Dad winked at Momma and me while the fish jumped into our boat. He said, “After my hook stuck your momma’s cheek, she kissed me and danced to my songs.”
We couldn’t see him sitting on the rear seat because the fish had piled as high as his head. Those slippery, floppy things loved his voice that sang old ballads about water monsters and river pirates. He was born in the Tennessee River, a drinker of silt and an eater of worms. With every note he released, the fish breathed him in and breathed their own lives out.
Back at home, they sizzled in the pan. Once they finished frying, I helped Momma pluck the slivers of bones. With greasy fingers, I opened a trash bag and filled it with pieces of skeletons. Carrying the garbage out, I noticed Dad singing a song to a new neighbor. Her clothes were damp and her shoes were muddy even though the river was miles away.

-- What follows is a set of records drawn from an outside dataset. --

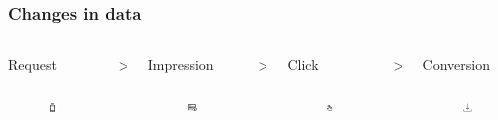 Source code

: \documentclass[intlimits, 9pt, unicode]{beamer}
\begin{document}
\begin{frame}
    \frametitle{Changes in data}
    
       \begin{columns}
    \begin{column}{0.25\textwidth}
    \centering
     Request
     \begin{figure}
	\includegraphics[height=1cm]{images/scheme_request}
     \end{figure}
     \end{column}
    \begin{column}{0.001\textwidth}
    \centering
	>
     \end{column}
    \begin{column}{0.25\textwidth}
    \centering
    Impression
     \begin{figure}
	\includegraphics[height=1cm]{images/scheme_impression}
     \end{figure}
    \end{column}
    \begin{column}{0.001\textwidth}
    \centering
    >
    \end{column}
    \begin{column}{0.25\textwidth}
    \centering
    Click
     \begin{figure}
	\includegraphics[height=1cm]{images/scheme_click}
     \end{figure}
    \end{column}
    \begin{column}{0.001\textwidth}
    \centering
    >
    \end{column}
    \begin{column}{0.25\textwidth}
    \centering
     Conversion
     \begin{figure}
	\includegraphics[height=1cm]{images/scheme_conversion}
     \end{figure}
     \end{column}
     \end{columns}
     

\end{frame}
\end{document}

Each night his cold food remained on his plate while we waited at the table. He returned each morning with fish falling out of the pockets of his oilskin jacket.
One night I found Momma submerged under her bath water. I kneeled beside the tub, coaxing her to open her eyes, hoping for bubbles to pop over the water’s surface. Only her hair moved. I pulled her up, water splashing my clothes, and asked her what was wrong.
“I want to feel like a caught fish again,” she said. “But hooks are easily removed.”
When Dad took me on his annual Florida trip for bigger prey, Momma didn’t come.
We strolled down a pier while shoving pieces of salt water taffy in our mouths, and he said, “I won’t be living with you and your momma anymore.”
“I don’t believe you.” My jaw ached from chewing the taffy; my mouth was numb. I bit the inside of my cheek.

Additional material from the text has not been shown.